Kondisi langka secara resmi disebut sindrom defisiensi imun terkait X-linked. Ini mendapat julukan “Bubble Boy” karena korbannya hanya aman di lingkungan yang steril. Cacat genetik memungkinkan anak laki -laki – di mana single x -chromosome membuat target mereka untuk penyakit – tidak dapat melawan infeksi. Di dunia luar, mereka biasanya mati dalam setahun.
Terapi ini melibatkan pengangkatan sel sumsum tulang pasien, pilihan sel spesifik yang membangun sistem kekebalan tubuh dan mengekspos sel ke virus yang dimanipulasi secara genetik. Awalnya, sel tidak memiliki kode genetik untuk membangun sistem kekebalan tubuh yang sehat. Virus ini dilatih untuk memasukkan kode yang hilang. Sel -sel yang diprogram ulang kemudian diterapkan pada anak lagi.
Virus sebelumnya tampaknya mengaktifkan potongan kode genetik yang dapat menyebabkan leukemia. Dokter berharap virus baru tidak. Mereka mencatat bahwa virus baru untuk kendaraan pengiriman dalam penelitian ini tidak cenderung dimasukkan di dekat gen -gen yang meniadakan kanker seperti yang dimiliki virus asli.
Studi New England Journal melaporkan sembilan anak pertama yang diobati dengan virus baru. Anak laki -laki semuanya berusia antara empat dan 10,5 bulan ketika mereka menerima terapi gen.

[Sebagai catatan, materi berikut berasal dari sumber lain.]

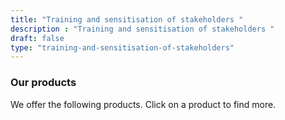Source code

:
 ```yaml
---
title: "Training and sensitisation of stakeholders "
description : "Training and sensitisation of stakeholders " 
draft: false
type: "training-and-sensitisation-of-stakeholders"
---
```


### Our products

We offer the following products. Click on a product to find more.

Dari delapan anak laki -laki yang masih hidup, pengobatan membangun kembali sistem kekebalan tujuh.
Dalam enam dari tujuh kasus, skor sel T dalam darah dalam darah naik ke tingkat normal, dan ditemukan bahwa sel dapat secara aktif melawan penyakit.
Dalam kasus ketujuh, reaksinya tidak sekuat itu; Anak itu dirawat lagi dan jumlah sel T -nya tetap rendah, meskipun dia sehat.
Dalam kasus kedelapan, pengobatan tidak dapat membangun kembali sistem kekebalan tubuh, tetapi anak itu selamat berkat transplantasi sel induk yang sukses. Transplantasi seperti itu bisa berisiko tanpa donor yang cocok, tetapi itu adalah terapi terbaik yang tersedia.
Dalam tidak satu pun dari delapan kasus, leukemia telah berkembang. Namun, anak -anak hanya diikuti selama 16 hingga 43 bulan.
Seorang anak kesembilan yang terdaftar dalam penelitian ini meninggal empat bulan setelah perawatan, infeksi yang ia lawan ketika pengobatan terapi gen dimulai.
“Data menunjukkan bahwa sistem vektor ini aman dan dapat digunakan untuk penyakit lain,” kata Williams, yang juga seorang ahli onkologi anak di Dana-Farber Cancer Institute di Boston.
Lima dari anak -anak dirawat di Prancis; Empat di Amerika Serikat.